Saudi Arabia is having to significantly cut back on the amount of oil it’s supplying to world markets. Terror states like Libya and Central American dictators like Hugo Chavez’s successor are drowning in oil they’re having a hard time selling.
Oil prices are falling due to an increase in global supply, largely because of an increase in production in the heavily over-regulated U.S., to include things like fracking (even the useful idiot leftists who’ve been demanding an end to fracking haven’t been so useful to OPEC these days):
The amount of oil Saudi Arabia supplied to markets fell last month, according to a person familiar with the country’s oil policy. Its production climbed.

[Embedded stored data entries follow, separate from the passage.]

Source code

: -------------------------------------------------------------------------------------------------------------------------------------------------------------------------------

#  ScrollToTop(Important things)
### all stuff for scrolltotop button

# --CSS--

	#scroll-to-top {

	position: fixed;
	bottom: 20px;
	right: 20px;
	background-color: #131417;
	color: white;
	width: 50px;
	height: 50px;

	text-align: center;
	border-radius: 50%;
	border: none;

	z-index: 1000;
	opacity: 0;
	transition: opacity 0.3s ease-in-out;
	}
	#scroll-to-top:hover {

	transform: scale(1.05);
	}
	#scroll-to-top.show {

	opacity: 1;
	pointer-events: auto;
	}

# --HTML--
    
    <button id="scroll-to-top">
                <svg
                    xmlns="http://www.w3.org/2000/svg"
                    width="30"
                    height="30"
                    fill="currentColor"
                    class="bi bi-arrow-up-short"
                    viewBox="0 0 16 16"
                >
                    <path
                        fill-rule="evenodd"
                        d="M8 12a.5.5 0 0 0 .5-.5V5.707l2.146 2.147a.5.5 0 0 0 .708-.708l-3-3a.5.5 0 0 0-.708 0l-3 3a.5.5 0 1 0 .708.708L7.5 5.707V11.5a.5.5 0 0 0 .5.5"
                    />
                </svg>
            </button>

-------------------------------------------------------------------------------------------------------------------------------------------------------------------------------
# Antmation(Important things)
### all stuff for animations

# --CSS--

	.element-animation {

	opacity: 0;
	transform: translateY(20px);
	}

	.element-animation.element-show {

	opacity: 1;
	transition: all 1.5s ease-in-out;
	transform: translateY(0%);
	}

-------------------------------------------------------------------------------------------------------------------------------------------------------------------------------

The world’s biggest crude exporter supplied 9.36 million barrels a day last month, a reduction of 328,000 barrels daily from August, according to the person, who asked not to be identified, citing policy. The supply figure excludes what’s stored. Saudi Arabia produced about 100,000 barrels a day more than in August, the person said.

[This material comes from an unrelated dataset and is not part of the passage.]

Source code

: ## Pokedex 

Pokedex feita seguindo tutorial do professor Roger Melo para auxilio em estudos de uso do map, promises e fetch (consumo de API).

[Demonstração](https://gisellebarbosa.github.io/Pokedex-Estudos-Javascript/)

Crude collapsed into a bear market this month as Saudi Arabia and other producers deepened price discounts for their oil, amid speculation they’re competing for market share in Asia. Global supplies are rising as the U.S. pumps the most in almost three decades and Russia’s output nears a post-Soviet record. Brent, the global oil benchmark, rose more than 1 percent immediately after the person’s comments.
“If this was an intentional cut by Saudi Arabia, I’d expect them to have cut the actual amount of oil produced and not just the supply to market,” Richard Mallinson, a London-based analyst at Energy Aspects Ltd., said by phone. “More is being read into the fluctuations than should be. I don’t see anything in these latest numbers to indicate a unilateral production cut.”

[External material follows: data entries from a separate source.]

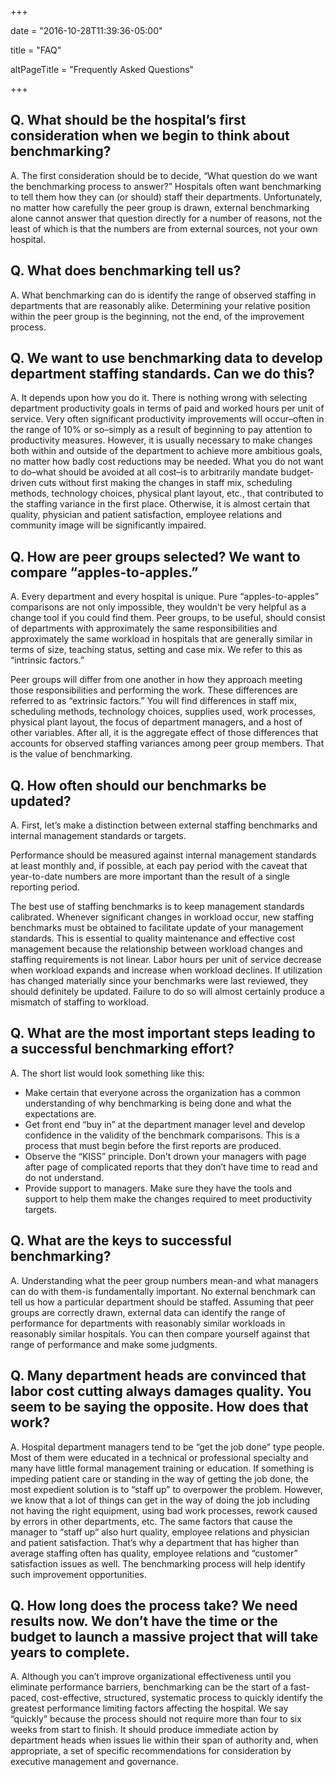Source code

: +++

date = "2016-10-28T11:39:36-05:00"

title = "FAQ"

altPageTitle = "Frequently Asked Questions"

+++

## Q. What should be the hospital’s first consideration when we begin to think about benchmarking?

A. The first consideration should be to decide, “What question do we want the benchmarking process to answer?” Hospitals often want benchmarking to tell them how they can (or should) staff their departments. Unfortunately, no matter how carefully the peer group is drawn, external benchmarking alone cannot answer that question directly for a number of reasons, not the least of which is that the numbers are from external sources, not your own hospital.

## Q. What does benchmarking tell us?

A. What benchmarking can do is identify the range of observed staffing in departments that are reasonably alike. Determining your relative position within the peer group is the beginning, not the end, of the improvement process.

## Q. We want to use benchmarking data to develop department staffing standards. Can we do this?

A. It depends upon how you do it. There is nothing wrong with selecting department productivity goals in terms of paid and worked hours per unit of service. Very often significant productivity improvements will occur–often in the range of 10% or so–simply as a result of beginning to pay attention to productivity measures. However, it is usually necessary to make changes both within and outside of the department to achieve more ambitious goals, no matter how badly cost reductions may be needed. What you do not want to do–what should be avoided at all cost–is to arbitrarily mandate budget-driven cuts without first making the changes in staff mix, scheduling methods, technology choices, physical plant layout, etc., that contributed to the staffing variance in the first place. Otherwise, it is almost certain that quality, physician and patient satisfaction, employee relations and community image will be significantly impaired.

## Q. How are peer groups selected?  We want to compare “apples-to-apples.”

A. Every department and every hospital is unique. Pure “apples-to-apples” comparisons are not only impossible, they wouldn’t be very helpful as a change tool if you could find them. Peer groups, to be useful, should consist of departments with approximately the same responsibilities and approximately the same workload in hospitals that are generally similar in terms of size, teaching status, setting and case mix. We refer to this as “intrinsic factors.”

Peer groups will differ from one another in how they approach meeting those responsibilities and performing the work. These differences are referred to as “extrinsic factors.” You will find differences in staff mix, scheduling methods, technology choices, supplies used, work processes, physical plant layout, the focus of department managers, and a host of other variables. After all, it is the aggregate effect of those differences that accounts for observed staffing variances among peer group members. That is the value of benchmarking.

## Q. How often should our benchmarks be updated?

A. First, let’s make a distinction between external staffing benchmarks and internal management standards or targets.

Performance should be measured against internal management standards at least monthly and, if possible, at each pay period with the caveat that year-to-date numbers are more important than the result of a single reporting period.

The best use of staffing benchmarks is to keep management standards calibrated. Whenever significant changes in workload occur, new staffing benchmarks must be obtained to facilitate update of your management standards. This is essential to quality maintenance and effective cost management because the relationship between workload changes and staffing requirements is not linear. Labor hours per unit of service decrease when workload expands and increase when workload declines. If utilization has changed materially since your benchmarks were last reviewed, they should definitely be updated. Failure to do so will almost certainly produce a mismatch of staffing to workload.

## Q. What are the most important steps leading to a successful benchmarking effort?

A. The short list would look something like this:

* Make certain that everyone across the organization has a common understanding of why benchmarking is being done and what the expectations are.  
* Get front end “buy in” at the department manager level and develop confidence in the validity of the benchmark comparisons. This is a process that must begin before the first reports are produced.  
* Observe the “KISS” principle. Don’t drown your managers with page after page of complicated reports that they don’t have time to read and do not understand.  
* Provide support to managers. Make sure they have the tools and support to help them make the changes required to meet productivity targets.

## Q. What are the keys to successful benchmarking?

A. Understanding what the peer group numbers mean-and what managers can do with them-is fundamentally important. No external benchmark can tell us how a particular department should be staffed. Assuming that peer groups are correctly drawn, external data can identify the range of performance for departments with reasonably similar workloads in reasonably similar hospitals. You can then compare yourself against that range of performance and make some judgments.

## Q. Many department heads are convinced that labor cost cutting always damages quality. You seem to be saying the opposite. How does that work?

A. Hospital department managers tend to be “get the job done” type people. Most of them were educated in a technical or professional specialty and many have little formal management training or education. If something is impeding patient care or standing in the way of getting the job done, the most expedient solution is to “staff up” to overpower the problem. However, we know that a lot of things can get in the way of doing the job including not having the right equipment, using bad work processes, rework caused by errors in other departments, etc. The same factors that cause the manager to “staff up” also hurt quality, employee relations and physician and patient satisfaction. That’s why a department that has higher than average staffing often has quality, employee relations and “customer” satisfaction issues as well. The benchmarking process will help identify such improvement opportunities.

## Q. How long does the process take? We need results now.  We don’t have the time or the budget to launch a massive project that will take years to complete.

A. Although you can’t improve organizational effectiveness until you eliminate performance barriers, benchmarking can be the start of a fast-paced, cost-effective, structured, systematic process to quickly identify the greatest performance limiting factors affecting the hospital. We say “quickly” because the process should not require more than four to six weeks from start to finish. It should produce immediate action by department heads when issues lie within their span of authority and, when appropriate, a set of specific recommendations for consideration by executive management and governance.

That part by Mallinson about advising that people shouldn’t read too much into Saudi Arabia’s supply to the market because they didn’t cut production is somewhat belied by a Saudi Prince’s comments earlier this month. As Shoebat.com reported, Prince Alwaleed bin Talal was more than just a little concerned about what the increase in oil supply would do to the Saudi economy.
The increased supply in places like the U.S. and Russia is also affecting Central American tyrants and a certain African country run by jihadists:
Angola, Libya and Venezuela have all said OPEC needs to take action on prices, with the Latin American nation’s President Nicolas Maduro calling for an emergency meeting in a televised address Oct. 17. Global markets are oversupplied by about 1 million barrels a day and OPEC needs to reduce collective output by at least 500,000 barrels a day, Libya’s OPEC governor Samir Kamal said by e-mail yesterday, adding that his comments reflected personal views.
Have you thanked an oil driller today?